X'X Matrix is Singular, X Chr issues

Adrianna Jurek

unread,

Mar 17, 2025, 1:16:18 PMMar 17

to R/qtl discussion

Hello,

I am attempting to run a QTL analysis of 70 individuals with ~3000 markers. It is an F2 cross with the parents, F1, and F2 data included in the spreadsheet. I am attempting to use EHK regression for analysis, as well as run sex as an interactive and additive covariate. When I run ehk, the LOD score for the X chromosome is extremely high, and the warning X'X matrix is singular appears 50+ times. I have tried reducing close markers on the X chromosome, but that did not seem to help either. The only way I can get a clean graph where I can see peaks on the other chromosomes is to completely remove the X chromosome from the analysis (which I would prefer not to do). Additionally, when running geno.table as seen below, I get the warning " In chisq.test(a, p = c(0.5, 0.5)) :Chi-squared approximation may be incorrect" 50+ times. When I remove the X chromosome, I get the same warning but only once. When running a similar qtl on many of the same individuals from the qtl that gave a very high X LOD score, I still get the error In chisq.test(a, p = c(0.5, 0.5)) :Chi-squared approximation may be incorrect" 50+ times, but if I run scanone on this, the X LOD is very low. I find this strange as many of the individuals in the low LOD run are also in the high LOD run, though not identical and a different phenotype was used.

Here is the code that I used:

mydatanew<-read.cross("csvr","C:/Users/Documents/","QTL.csv",na.strings="-",genotypes=c("AA","AB","BB"),alleles=c("A","B"))
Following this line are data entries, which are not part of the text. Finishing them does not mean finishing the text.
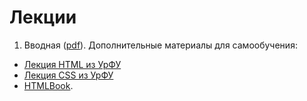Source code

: # Лекции
1. Вводная ([pdf](https://github.com/itmo2019/lections/raw/master/01-start/01.pdf)). Дополнительные материалы для самообучения:
  * [Лекция HTML из УрФУ](https://urfu-2018.github.io/slides/markup/01-html/#/)
  * [Лекция CSS из УрФУ](https://urfu-2018.github.io/slides/markup/02-css/#/)
  * [HTMLBook](http://htmlbook.ru/).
#To identify SNPs with segregation distortion
gt<-geno.table(mydatanew)
gt[ gt$P.value < 1e-3, ]
#removed those SNPs. If left in they skew the analysis and you get a bad graph

#To separate close markers
mydataf<-jittermap(mydatanew)
summary(mydataf)

#To run Extended Haley-Knott regression
mydataf<-calc.genoprob(mydataf,step=1,error.prob=0.001)
out.ehk<-scanone(mydataf, method="ehk")

#To determine significance threshold
operm<-scanone(mydataf,n.perm=1000,perm.Xsp=TRUE,verbose=FALSE)
summary(operm,alpha=c(0.05,0.5))

#To graph QTL plot
plot(out.ehk, bandcol="gray87", ylab="LOD score")

#To identify peak locations and LOD score
summary(out.ehk,perms=operm,alpha=0.5,pvalues=TRUE)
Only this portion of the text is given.